Q: I’m accustomed to the use of “thing” with a modifier to mean a fad (“X is the next big thing” or “I’m sick of this X thing”), but now I’m seeing it used by itself in that sense (“X is now a thing”). Your thoughts?

A: We discussed the history of the word “thing” in a post a few years ago, but we didn’t mention the usage you’re asking about.

As far as we can tell, the use of “thing” by itself to mean a fad or trend cropped up in print in the mid-1980s. But before getting into all the trendy senses of “thing,” let’s look at the origins of this very adaptable word.

The noun “thing,” as we said in our earlier post, has roots that go back into pre-history, before written language, when a Germanic root reconstructed as thingam is believed to have referred to time.

In the Germanic languages, according to John Ayto’s Dictionary of Word Origins, this ancient  term came to mean “appointed time” and then evolved into a “judicial or legislative assembly.”

That was the meaning of the word when it showed up in Old English, a sense that’s still seen in other Germanic languages. The Icelandic parliament, Ayto notes, “is known as the Althing (literally ‘general assembly’).”

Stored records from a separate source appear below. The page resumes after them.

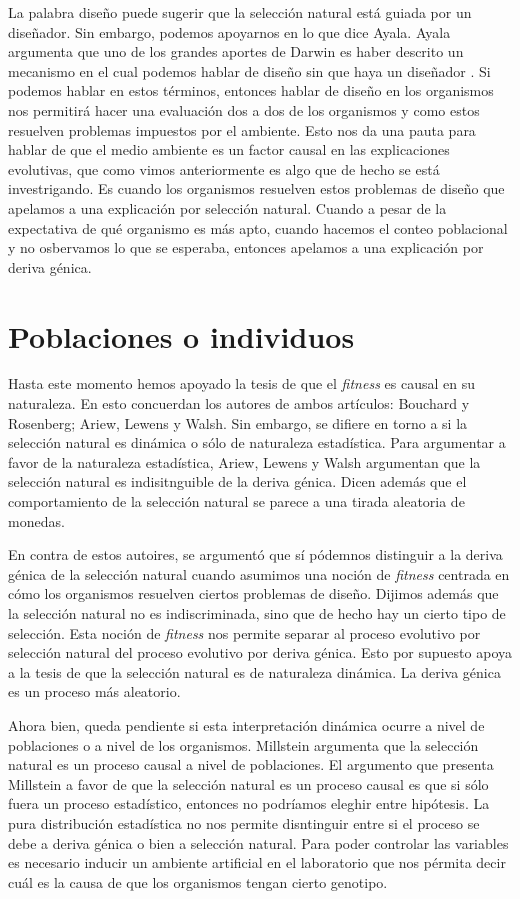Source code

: La palabra diseño puede sugerir que la selección natural está guiada por un diseñador. Sin embargo, podemos apoyarnos en lo que dice Ayala. Ayala argumenta que uno de los grandes aportes de Darwin es haber descrito un mecanismo en el cual podemos hablar de diseño sin que haya un diseñador \cite{Ayala2004}. Si podemos hablar en estos términos, entonces hablar de diseño en los organismos nos permitirá hacer una evaluación dos a dos de los organismos y como estos resuelven problemas impuestos por el ambiente. Esto nos da una pauta para hablar de que el medio ambiente es un factor causal en las explicaciones evolutivas, que como vimos anteriormente es algo que de hecho se está investrigando. Es cuando los organismos resuelven estos problemas de diseño que apelamos a una explicación por selección natural. Cuando a pesar de la expectativa de qué organismo es más apto, cuando hacemos el conteo poblacional y no osbervamos lo que se esperaba, entonces apelamos a una explicación por deriva génica.

\section{Poblaciones o individuos}

Hasta este momento hemos apoyado la tesis de que el \emph{fitness} es causal en su naturaleza. En esto concuerdan los autores de ambos artículos: Bouchard y Rosenberg; Ariew, Lewens y Walsh. Sin embargo, se difiere en torno a si la selección natural es dinámica o sólo de naturaleza estadística. Para argumentar a favor de la naturaleza estadística, Ariew, Lewens y Walsh argumentan que la selección natural es indisitnguible de la deriva génica. Dicen además que el comportamiento de la selección natural se parece a una tirada aleatoria de monedas.

En contra de estos autoires, se argumentó que sí pódemnos distinguir a la deriva génica de la selección natural cuando asumimos una noción de \emph{fitness} centrada en cómo los organismos resuelven ciertos problemas de diseño. Dijimos además que la selección natural no es indiscriminada, sino que de hecho hay un cierto tipo de selección. Esta noción de \emph{fitness} nos permite separar al proceso evolutivo por selección natural del proceso evolutivo por deriva génica. Esto por supuesto apoya a la tesis de que la selección natural es de naturaleza dinámica. La deriva génica es un proceso más aleatorio.

Ahora bien, queda pendiente si esta interpretación dinámica ocurre a nivel de poblaciones o a nivel de los organismos. Millstein \citeyear{Millstein2006} argumenta que la selección natural es un proceso causal a nivel de poblaciones. El argumento que presenta Millstein a favor de que la selección natural es un proceso causal es que si sólo fuera un proceso estadístico, entonces no podríamos eleghir entre hipótesis. La pura distribución estadística no nos permite disntinguir entre si el proceso se debe a deriva génica o bien a selección natural. Para poder controlar las variables es necesario inducir un ambiente artificial en el laboratorio que nos pérmita decir cuál es la causa de que los organismos tengan cierto genotipo.

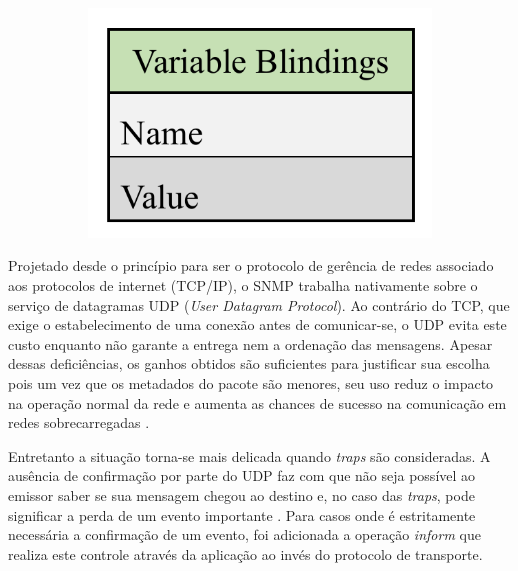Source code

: \documentclass[twoside,english,brazilian]{UNISINOSmonografia}
\begin{document}
\begin{figure}
\begin{subfigure}[b]{0.27\textwidth}
    \end{subfigure}
\hspace{.1\textwidth}
    \begin{subfigure}[b]{0.27\textwidth}
        \includegraphics[width=\textwidth,keepaspectratio=true]{snmp_pdu_varbinds}
    \end{subfigure}
\end{figure}


Projetado desde o princípio para ser o protocolo de gerência de redes 
associado aos protocolos de internet (TCP/IP), o SNMP trabalha nativamente 
sobre o serviço de datagramas UDP (\textit{User Datagram Protocol}).
Ao contrário do TCP, que exige o estabelecimento de uma conexão antes de 
comunicar-se, o UDP evita este custo enquanto não garante a entrega nem 
a ordenação das mensagens.
Apesar dessas deficiências, os ganhos obtidos são suficientes para justificar 
sua escolha pois um vez que os metadados do pacote são menores, seu uso reduz 
o impacto na operação normal da rede e aumenta as chances de sucesso na 
comunicação em redes sobrecarregadas \cite{Mauro2009}.


Entretanto a situação torna-se mais delicada quando \textit{traps} são 
consideradas. 
A ausência de confirmação por parte do UDP faz com que não seja possível ao 
emissor saber se sua mensagem chegou ao destino e, no caso das \textit{traps}, 
pode significar a perda de um evento importante \cite{Clemm2006}.
Para casos onde é estritamente necessária a confirmação de um evento, foi 
adicionada a operação \textit{inform} que realiza este controle através da 
aplicação ao invés do protocolo de transporte.
\end{document}
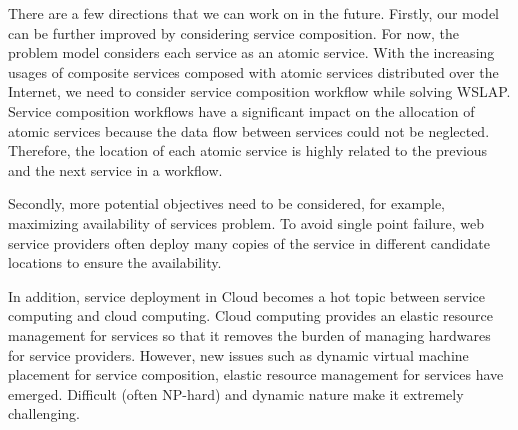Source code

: \documentclass[10pt,journal,compsoc]{IEEEtran}
\begin{document}

There are a few directions that we can work on in the future. Firstly, our model can be further improved by considering service composition. For now, the problem model considers each service as an atomic service. With the increasing usages of composite services composed with atomic services distributed over the Internet, we need to consider service composition workflow while solving WSLAP.   Service composition workflows have a significant impact on the allocation of atomic services because the data flow between services could not be neglected. Therefore, the location of each atomic service is highly related to the previous and the next service in a workflow.

Secondly, more potential objectives need to be considered, for example, maximizing availability of services problem. To avoid single point failure, web service providers often deploy many copies of the service in different candidate locations to ensure the availability. 

In addition, service deployment in Cloud becomes a hot topic between service computing and cloud computing. Cloud computing provides an elastic resource management for services so that it removes the burden of managing hardwares for service providers. However, new issues such as dynamic virtual machine placement for service composition, elastic resource management for services have emerged. Difficult (often NP-hard) and dynamic nature make it extremely challenging.

\vspace{-5 mm}

\end{document}
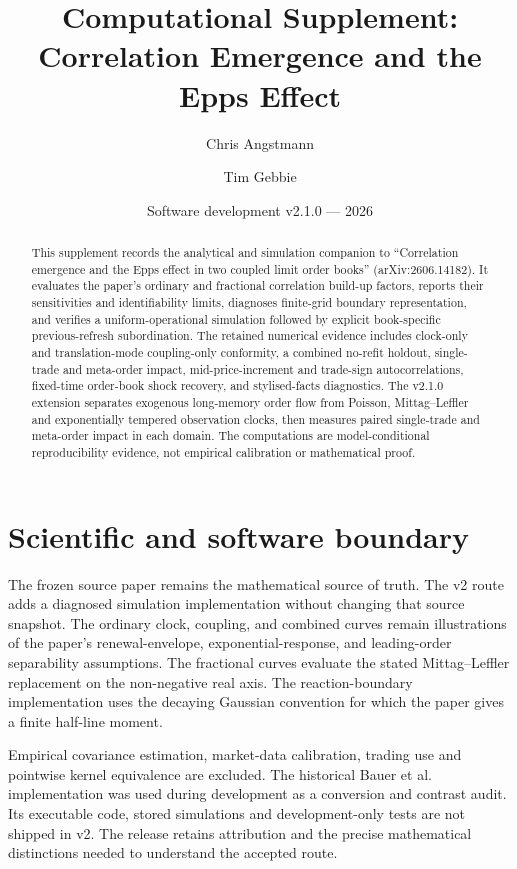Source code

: \documentclass[11pt]{article}
\title{Computational Supplement:\\Correlation Emergence and the Epps Effect}
\author{Chris Angstmann \and Tim Gebbie}
\date{Software development v2.1.0 --- 2026}
\begin{document}
\maketitle

\begin{abstract}
This supplement records the analytical and simulation companion to ``Correlation emergence and the Epps effect in two coupled limit order books'' (arXiv:2606.14182). It evaluates the paper's ordinary and fractional correlation build-up factors, reports their sensitivities and identifiability limits, diagnoses finite-grid boundary representation, and verifies a uniform-operational simulation followed by explicit book-specific previous-refresh subordination. The retained numerical evidence includes clock-only and translation-mode coupling-only conformity, a combined no-refit holdout, single-trade and meta-order impact, mid-price-increment and trade-sign autocorrelations, fixed-time order-book shock recovery, and stylised-facts diagnostics. The v2.1.0 extension separates exogenous long-memory order flow from Poisson, Mittag--Leffler and exponentially tempered observation clocks, then measures paired single-trade and meta-order impact in each domain. The computations are model-conditional reproducibility evidence, not empirical calibration or mathematical proof.
\end{abstract}

\tableofcontents

\section{Scientific and software boundary}

The frozen source paper remains the mathematical source of truth. The v2 route adds a diagnosed simulation implementation without changing that source snapshot. The ordinary clock, coupling, and combined curves remain illustrations of the paper's renewal-envelope, exponential-response, and leading-order separability assumptions. The fractional curves evaluate the stated Mittag--Leffler replacement on the non-negative real axis. The reaction-boundary implementation uses the decaying Gaussian convention for which the paper gives a finite half-line moment.

Empirical covariance estimation, market-data calibration, trading use and pointwise kernel equivalence are excluded. The historical Bauer et al. implementation was used during development as a conversion and contrast audit. Its executable code, stored simulations and development-only tests are not shipped in v2. The release retains attribution and the precise mathematical distinctions needed to understand the accepted route.
\end{document}
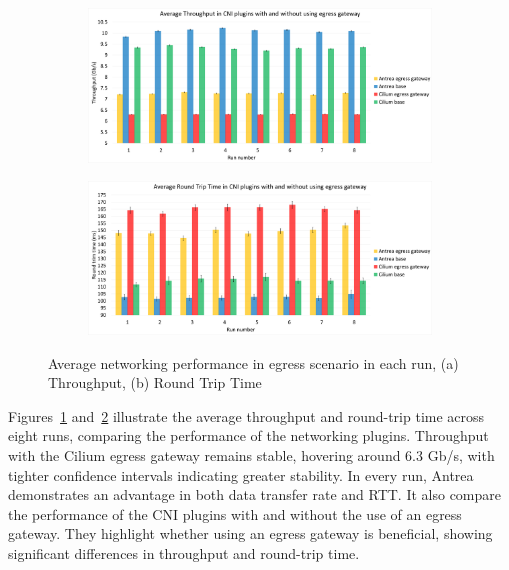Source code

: \begin{figure}[H]
    \centering
    \begin{subfigure}[b]{1\textwidth}
        \includegraphics[width=\textwidth]{plots/egress/throughput_all.png}
        \caption{}
        \label{fig:throughput_all}
    \end{subfigure}
    \begin{subfigure}[b]{1\textwidth}
        \includegraphics[width=\textwidth]{plots/egress/rtt_all.png}
        \caption{}
        \label{fig:rtt_all}
    \end{subfigure}
    
    \caption{Average networking performance in egress scenario in each run, (a) Throughput, (b) Round Trip Time}
    \label{fig:networking_avg_all}
\end{figure}




Figures~\ref{fig:throughput_all} and~\ref{fig:rtt_all} illustrate the average throughput and round-trip time across eight runs, comparing the performance of the networking plugins. Throughput with the Cilium egress gateway remains stable, hovering around 6.3 Gb/s, with tighter confidence intervals indicating greater stability. In every run, Antrea demonstrates an advantage in both data transfer rate and RTT. It also compare the performance of the CNI plugins with and without the use of an egress gateway. They highlight whether using an egress gateway is beneficial, showing significant differences in throughput and round-trip time.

“In English, however, it moved on through ‘subject for discussion at such an assembly’ to ‘subject in general, affair, matter’ and finally ‘entity, object,’ ” Ayto says.

All those senses—and many more—developed back in Anglo-Saxon times, according to citations in the Oxford English Dictionary.

The OED has Old English examples for “thing” as subject, business, concern, matter, affair, deed, circumstance, fact, event, experience, incident, statement, idea, object, and so on.

In short, “thing” can mean almost anything. And some of its trendy contemporary meanings sound similar to senses that were around in the days of Ælfred the Great, the scholar-king who used the word quite a few times himself.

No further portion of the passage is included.